GOAL OF THE EXERCISE:
Everything from the line containing "second parameter (to be changed)." through the line containing "pushing/popping the stack)." in the listing below should be copied exactly, and nothing more.

===== INFORMATION PROVIDED =====

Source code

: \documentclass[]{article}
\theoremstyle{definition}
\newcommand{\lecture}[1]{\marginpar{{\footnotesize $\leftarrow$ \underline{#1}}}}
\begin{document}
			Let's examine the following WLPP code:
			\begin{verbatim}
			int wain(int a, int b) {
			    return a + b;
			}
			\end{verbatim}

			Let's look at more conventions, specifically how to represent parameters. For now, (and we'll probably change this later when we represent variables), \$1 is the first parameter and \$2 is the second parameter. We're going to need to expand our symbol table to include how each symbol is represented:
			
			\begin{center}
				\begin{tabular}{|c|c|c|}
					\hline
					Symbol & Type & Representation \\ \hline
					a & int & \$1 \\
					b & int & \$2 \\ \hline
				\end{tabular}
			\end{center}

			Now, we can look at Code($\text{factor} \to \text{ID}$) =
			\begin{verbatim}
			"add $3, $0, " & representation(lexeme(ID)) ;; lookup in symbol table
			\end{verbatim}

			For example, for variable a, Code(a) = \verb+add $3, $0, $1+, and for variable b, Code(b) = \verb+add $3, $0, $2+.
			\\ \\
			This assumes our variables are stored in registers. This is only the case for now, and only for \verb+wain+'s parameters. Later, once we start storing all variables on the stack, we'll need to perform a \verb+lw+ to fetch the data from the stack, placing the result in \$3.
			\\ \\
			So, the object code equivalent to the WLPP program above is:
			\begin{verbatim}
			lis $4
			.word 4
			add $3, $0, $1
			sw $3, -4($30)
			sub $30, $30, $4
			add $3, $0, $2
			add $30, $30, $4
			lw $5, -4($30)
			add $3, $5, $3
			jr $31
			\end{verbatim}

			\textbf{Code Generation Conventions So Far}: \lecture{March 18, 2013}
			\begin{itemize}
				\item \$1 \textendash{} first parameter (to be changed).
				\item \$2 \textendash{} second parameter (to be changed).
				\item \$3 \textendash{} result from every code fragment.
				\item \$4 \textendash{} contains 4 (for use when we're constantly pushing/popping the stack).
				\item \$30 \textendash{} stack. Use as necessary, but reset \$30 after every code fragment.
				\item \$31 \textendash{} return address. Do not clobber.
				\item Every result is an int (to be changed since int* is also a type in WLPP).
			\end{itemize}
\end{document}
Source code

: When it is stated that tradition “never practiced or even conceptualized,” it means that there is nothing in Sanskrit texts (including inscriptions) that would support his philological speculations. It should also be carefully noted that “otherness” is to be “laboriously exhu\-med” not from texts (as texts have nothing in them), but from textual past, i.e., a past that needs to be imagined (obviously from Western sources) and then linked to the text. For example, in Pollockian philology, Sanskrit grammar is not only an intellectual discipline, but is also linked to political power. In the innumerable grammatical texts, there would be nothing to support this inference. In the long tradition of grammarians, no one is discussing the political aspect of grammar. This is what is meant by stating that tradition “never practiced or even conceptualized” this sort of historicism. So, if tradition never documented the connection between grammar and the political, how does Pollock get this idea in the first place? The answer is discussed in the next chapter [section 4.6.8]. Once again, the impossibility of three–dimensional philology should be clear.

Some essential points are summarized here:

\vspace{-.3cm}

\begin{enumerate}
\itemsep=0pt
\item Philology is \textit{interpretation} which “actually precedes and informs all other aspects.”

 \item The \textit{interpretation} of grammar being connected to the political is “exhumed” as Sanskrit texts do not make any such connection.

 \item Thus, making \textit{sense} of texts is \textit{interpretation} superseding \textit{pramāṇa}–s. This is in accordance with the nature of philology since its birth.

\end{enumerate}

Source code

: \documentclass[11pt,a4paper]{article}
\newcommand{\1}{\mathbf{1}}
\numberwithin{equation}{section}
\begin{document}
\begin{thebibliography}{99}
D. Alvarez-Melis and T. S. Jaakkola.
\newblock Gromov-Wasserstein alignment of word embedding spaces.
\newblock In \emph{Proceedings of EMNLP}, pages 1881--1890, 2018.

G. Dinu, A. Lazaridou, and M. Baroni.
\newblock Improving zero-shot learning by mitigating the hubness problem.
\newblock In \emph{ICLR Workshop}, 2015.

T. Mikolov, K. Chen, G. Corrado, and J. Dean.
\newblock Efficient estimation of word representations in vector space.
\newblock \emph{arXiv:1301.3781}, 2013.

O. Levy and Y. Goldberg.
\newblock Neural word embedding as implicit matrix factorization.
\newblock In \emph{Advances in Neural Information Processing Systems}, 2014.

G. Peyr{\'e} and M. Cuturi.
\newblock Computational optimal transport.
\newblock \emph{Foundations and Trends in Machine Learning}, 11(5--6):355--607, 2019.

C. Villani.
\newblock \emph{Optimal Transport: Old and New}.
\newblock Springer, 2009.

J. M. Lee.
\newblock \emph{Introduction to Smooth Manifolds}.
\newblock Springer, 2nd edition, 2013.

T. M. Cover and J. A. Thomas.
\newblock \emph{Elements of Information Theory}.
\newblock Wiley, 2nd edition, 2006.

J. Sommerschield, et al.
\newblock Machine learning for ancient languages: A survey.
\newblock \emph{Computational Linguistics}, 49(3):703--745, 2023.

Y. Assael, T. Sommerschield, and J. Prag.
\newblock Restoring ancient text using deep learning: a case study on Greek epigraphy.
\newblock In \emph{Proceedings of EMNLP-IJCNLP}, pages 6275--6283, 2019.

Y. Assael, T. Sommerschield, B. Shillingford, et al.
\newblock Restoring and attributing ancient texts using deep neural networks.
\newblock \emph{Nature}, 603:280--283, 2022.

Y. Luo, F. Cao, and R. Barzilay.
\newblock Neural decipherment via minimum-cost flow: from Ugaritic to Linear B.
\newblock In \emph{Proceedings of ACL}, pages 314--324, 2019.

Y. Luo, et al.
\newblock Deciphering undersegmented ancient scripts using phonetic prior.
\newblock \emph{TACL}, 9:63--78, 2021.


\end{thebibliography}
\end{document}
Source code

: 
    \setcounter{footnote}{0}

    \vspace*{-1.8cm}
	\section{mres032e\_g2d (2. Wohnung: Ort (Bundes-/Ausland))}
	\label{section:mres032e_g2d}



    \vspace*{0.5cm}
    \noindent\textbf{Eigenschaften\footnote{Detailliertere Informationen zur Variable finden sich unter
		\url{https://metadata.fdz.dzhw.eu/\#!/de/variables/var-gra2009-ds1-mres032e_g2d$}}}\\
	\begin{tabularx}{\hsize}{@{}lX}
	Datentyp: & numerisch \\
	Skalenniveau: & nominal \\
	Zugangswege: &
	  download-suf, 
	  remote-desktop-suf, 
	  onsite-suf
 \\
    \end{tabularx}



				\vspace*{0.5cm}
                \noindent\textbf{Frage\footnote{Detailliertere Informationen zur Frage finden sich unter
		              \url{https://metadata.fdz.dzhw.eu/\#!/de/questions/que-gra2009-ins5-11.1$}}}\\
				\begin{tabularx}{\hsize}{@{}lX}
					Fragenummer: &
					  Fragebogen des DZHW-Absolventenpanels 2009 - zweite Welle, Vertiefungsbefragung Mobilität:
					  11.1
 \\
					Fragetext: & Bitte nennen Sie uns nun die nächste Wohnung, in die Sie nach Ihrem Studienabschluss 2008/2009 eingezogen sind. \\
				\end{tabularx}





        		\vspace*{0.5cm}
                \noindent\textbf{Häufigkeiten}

=====

TASK RESPONSE:
				\item \$2 \textendash{} second parameter (to be changed).
				\item \$3 \textendash{} result from every code fragment.
				\item \$4 \textendash{} contains 4 (for use when we're constantly pushing/popping the stack).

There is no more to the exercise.